Andrew Shanks, a British theologian who has been bringing that discipline to bear on new-social-movement phenomena, illustrates the distinction between civil and political society by Hanna Arendt's contrast of parties and councils: "Political parties are designed as instruments for efficient and legitimated ruling, councils by contrast are designed to maximize the scope for free debate." (S:201) An enthusiastic advocate for the significance of civil society, Shanks even refers to communicative action as "antipolitics," observing that "liberated from the tactical constraints imposed by the quest for the power to rule, the practitioners of antipolitics need no longer be governed by dictates of calculating shrewdness." (S:206) He has also expressed the hope that
...there are signs that organizations operating in civil society are increasingly influential in public affairs...
...there would emerge a whole new mode of public debate-alongside that of party politics; debate focussing, far more, on questions of fundamental principle regarding the nature of ethical rationality. The aim, in the long run, would be to transform the whole context of the democratic process, and thereby help create a state of affairs significantly enhancing the chance of just and appropriate decision-making. (S:207)Now theologians are notorious for their hopes; yet there are signs that organizations operating in civil society are increasingly influential in public affairs planetwide. Virginia Straus proposes calling these "CSOs" (for civil society organizations) instead of NGO's (non-governmental), which only says what they are not. (SR:235). Straus points out it was CSOs that brought about the adoption of the Universal Declaration of Human Rights by the UN in 1948. She goes on to note that
...more recently the movement of peoples associations has gathered strength from opportunities created by the UN itself…CSO forums were permitted to be staged alongside the governmental forums and became particularly active during the 1990's, developing their own agendas for action and pushing the states to make concrete commitments.These people's associations proved to be adept at influencing state policy and also learned to network together and share information for the sake of common interests…CSOs have been speaking for some time about the possibility of establishing a CSO voice at the UN, exercising the kind of policy influence they did at the series of world conferences. (SR:235-238)

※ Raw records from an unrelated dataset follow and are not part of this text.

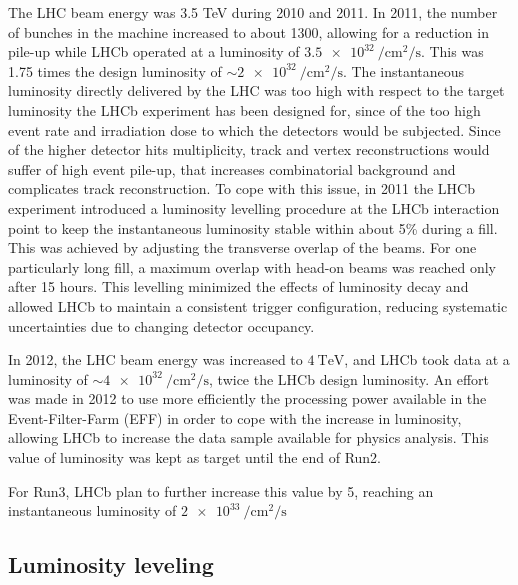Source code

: The LHC beam energy was 3.5 TeV during 2010 and 2011. In 2011, the number of bunches in the machine increased to about 1300, allowing for a reduction in pile-up while LHCb operated at a luminosity of $\SI{3.5e32}{\per\centi\meter\squared\per\second}$. This was 1.75 times the design luminosity of $\sim \SI{2e32}{\per\centi\meter\squared\per\second}$. The instantaneous luminosity directly delivered by the LHC was too high with respect to the target luminosity the LHCb experiment has been designed for, since of the too high event rate and irradiation dose to which the detectors would be subjected. Since of the higher detector hits multiplicity, track and vertex reconstructions would suffer of high event pile-up, that increases combinatorial background and complicates track reconstruction.
To cope with this issue, in 2011 the LHCb experiment introduced a luminosity levelling procedure at the LHCb interaction point to keep the instantaneous luminosity stable within about 5\% during a fill. This was achieved by adjusting the transverse overlap of the beams. For one particularly long fill, a maximum overlap with head-on beams was reached only after 15 hours. This levelling minimized the effects of luminosity decay and allowed LHCb to maintain a consistent trigger configuration, reducing systematic uncertainties due to changing detector occupancy.

In 2012, the LHC beam energy was increased to $\SI{4}{\tera\eV}$, and LHCb took data at a luminosity of $\sim \SI{4e32}{\per\centi\meter\squared\per\second}$, twice the LHCb design luminosity. An effort was made in 2012 to use more efficiently the processing power available in the Event-Filter-Farm (EFF) in order to cope with the increase in luminosity, allowing LHCb to increase the data sample available for physics analysis. This value of luminosity was kept as target until the end of Run2. 


For Run3, LHCb plan to further increase this value by 5, reaching an instantaneous luminosity of $\SI{2e33}{\per\centi\meter\squared\per\second}$

\subsection{Luminosity leveling}\label{sec:lumi_levelling}

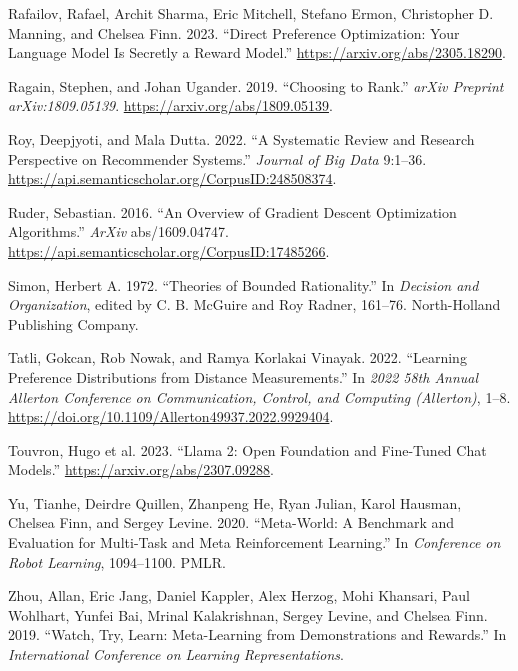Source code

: \documentclass[
  letterpaper,
  numbers=noenddot,
  DIV=11,
  oneside]{scrreprt}
\newlength{\cslhangindent}
\newenvironment{CSLReferences}[2] %
 {\begin{list}{}{%
  \setlength{\itemindent}{0pt}
  \setlength{\leftmargin}{0pt}
  \setlength{\parsep}{0pt}
  \ifodd #1
   \setlength{\leftmargin}{\cslhangindent}
   \setlength{\itemindent}{-1\cslhangindent}
  \fi
  \setlength{\itemsep}{#2\baselineskip}}}
 {\end{list}}
\theoremstyle{remark}
\begin{document}
\begin{CSLReferences}{1}{0}
Rafailov, Rafael, Archit Sharma, Eric Mitchell, Stefano Ermon,
Christopher D. Manning, and Chelsea Finn. 2023. {``Direct Preference
Optimization: Your Language Model Is Secretly a Reward Model.''}
\url{https://arxiv.org/abs/2305.18290}.

Ragain, Stephen, and Johan Ugander. 2019. {``Choosing to Rank.''}
\emph{arXiv Preprint arXiv:1809.05139}.
\url{https://arxiv.org/abs/1809.05139}.

Roy, Deepjyoti, and Mala Dutta. 2022. {``A Systematic Review and
Research Perspective on Recommender Systems.''} \emph{Journal of Big
Data} 9:1--36. \url{https://api.semanticscholar.org/CorpusID:248508374}.

Ruder, Sebastian. 2016. {``An Overview of Gradient Descent Optimization
Algorithms.''} \emph{ArXiv} abs/1609.04747.
\url{https://api.semanticscholar.org/CorpusID:17485266}.

Simon, Herbert A. 1972. {``Theories of Bounded Rationality.''} In
\emph{Decision and Organization}, edited by C. B. McGuire and Roy
Radner, 161--76. North-Holland Publishing Company.

Tatli, Gokcan, Rob Nowak, and Ramya Korlakai Vinayak. 2022. {``Learning
Preference Distributions from Distance Measurements.''} In \emph{2022
58th Annual Allerton Conference on Communication, Control, and Computing
(Allerton)}, 1--8.
\url{https://doi.org/10.1109/Allerton49937.2022.9929404}.

Touvron, Hugo et al. 2023. {``Llama 2: Open Foundation and Fine-Tuned
Chat Models.''} \url{https://arxiv.org/abs/2307.09288}.

Yu, Tianhe, Deirdre Quillen, Zhanpeng He, Ryan Julian, Karol Hausman,
Chelsea Finn, and Sergey Levine. 2020. {``Meta-World: A Benchmark and
Evaluation for Multi-Task and Meta Reinforcement Learning.''} In
\emph{Conference on Robot Learning}, 1094--1100. PMLR.

Zhou, Allan, Eric Jang, Daniel Kappler, Alex Herzog, Mohi Khansari, Paul
Wohlhart, Yunfei Bai, Mrinal Kalakrishnan, Sergey Levine, and Chelsea
Finn. 2019. {``Watch, Try, Learn: Meta-Learning from Demonstrations and
Rewards.''} In \emph{International Conference on Learning
Representations}.

\end{CSLReferences}
\end{document}
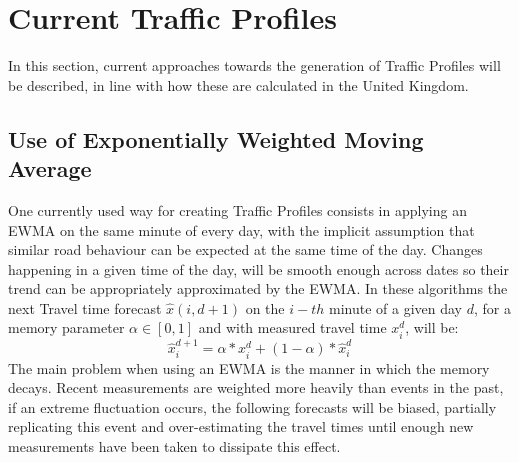 \documentclass[conference, letterpaper]{IEEEtran}
\begin{document}
\section{Current Traffic Profiles}
In this section, current approaches towards the generation of Traffic Profiles will be described, in line with how these are calculated in the United Kingdom.
\subsection{Use of Exponentially Weighted Moving Average} \label{ewma}
One currently used way for creating Traffic Profiles consists in applying an EWMA on the same minute of every day, with the implicit assumption that similar road behaviour can be expected at the same time of the day. 
Changes happening in a given time of the day, will be smooth enough across dates so their trend can be appropriately approximated by the EWMA.
In these algorithms the next Travel time forecast $\hat{x}(i,d+1)$ on the $i-th$ minute of a given day $d$, for a memory parameter $\alpha \in [0,1]$ and with measured travel time $x_i^d$, will be:
\begin{equation}
\hat{x}^{d+1}_i = \alpha * x^{d}_{i} + (1-\alpha)*\hat{x}^{d}_{i}
\end{equation}
The main problem when using an EWMA is the manner in which the memory decays. 
Recent measurements are weighted more heavily than events in the past, if an extreme fluctuation occurs, the following forecasts will be biased, partially replicating this event and over-estimating the travel times until enough new measurements have been taken to dissipate this effect.
\end{document}
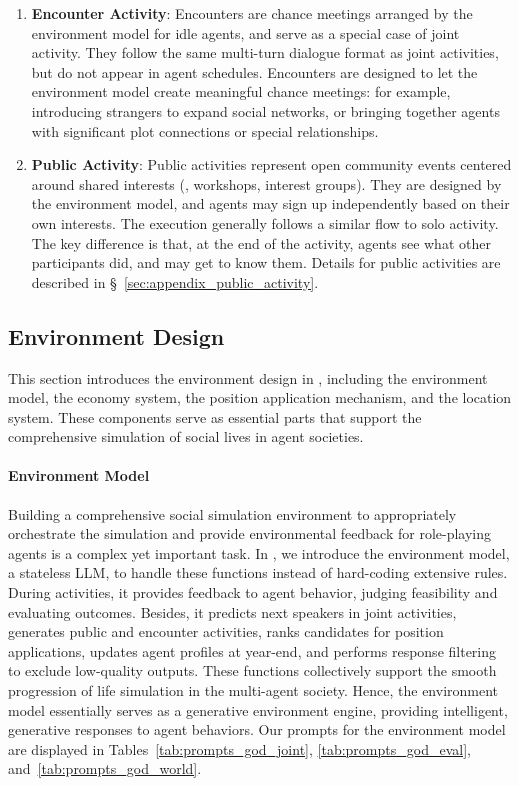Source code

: \begin{enumerate}
\item \textbf{Encounter Activity}:
Encounters are chance meetings arranged by the environment model for idle agents, and serve as a special case of joint activity.
They follow the same multi-turn dialogue format as joint activities, but do not appear in agent schedules.
Encounters are designed to let the environment model create meaningful chance meetings: for example, introducing strangers to expand social networks, or bringing together agents with significant plot connections or special relationships.

\item \textbf{Public Activity}:
Public activities represent open community events centered around shared interests (\eg, workshops, interest groups).
They are designed by the environment model, and agents may sign up independently based on their own interests.
The execution generally follows a similar flow to solo activity.
The key difference is that, at the end of the activity, agents see what other participants did, and may get to know them.
Details for public activities are described in \S~\ref{sec:appendix_public_activity}.

\end{enumerate}

\subsection{Environment Design}
\label{sec:environment}

This section introduces the environment design in \method, including the environment model, the economy system, the position application mechanism, and the location system.
These components serve as essential parts that support the comprehensive simulation of social lives in agent societies.

\paragraph{Environment Model}
Building a comprehensive social simulation environment to appropriately orchestrate the simulation and provide environmental feedback for role-playing agents is a complex yet important task.
In \method, we introduce the environment model, a stateless LLM, to handle these functions instead of hard-coding extensive rules.
During activities, it provides feedback to agent behavior, judging feasibility and evaluating outcomes.
Besides, it predicts next speakers in joint activities, generates public and encounter activities, ranks candidates for position applications, updates agent profiles at year-end, and performs response filtering to exclude low-quality outputs.
These functions collectively support the smooth progression of life simulation in the multi-agent society.
Hence, the environment model essentially serves as a generative environment engine, providing intelligent, generative responses to agent behaviors.
Our prompts for the environment model are displayed in Tables~\ref{tab:prompts_god_joint}, \ref{tab:prompts_god_eval}, and~\ref{tab:prompts_god_world}.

It seems to me that at least two conclusions can be drawn by Greens, enmeshed in our current rendezvous with destiny, from the foregoing sketch of the discourse of civil society: (1) The civil society aspect of the movement needs and deserves an institutional form parallel to the political party aspect; and, (2) A Green CSO could operate influentially in parallel with a Green Party, and CSO forums take their places at major Green gatherings and congresses, as in the UN model. As a corollary, I observe that the organization presently known as G/GPUSA, with its grassroots democratic structure and its battery of publications, appears well-positioned to serve such a role.
I believe there was an effort underway, before we were all swamped with the electoral frenzy, to pursue "NGO"/CSO status at the UN, for this organization.
In addition to the two conclusions I have drawn, there is a question that is raised by the civil-society approach to our organizational reflections: the question of geographical demarcation and federation. If GPUSA drops the "P," doesn't this change its relationship to "USA" as well, since the latter is after all a political state in political society? While the present organization is obviously based on the geographic distribution of these States, as a UN-registered CSO it might become open to representing locals and regionals from outside US territory, as well as to processes of federation.
Endnotes
CA Jean L Cohen and Andrew Arato, Civil Society and Political Theory (MIT: 1992).
S Andrew Shanks, Civil Society, Civil Religion (Blackwell, Oxford UK, 1995)
SR Virginia Straus, "Making Peace," in Leroy S Rouner, ed, Civility (Notre Dame, 2000).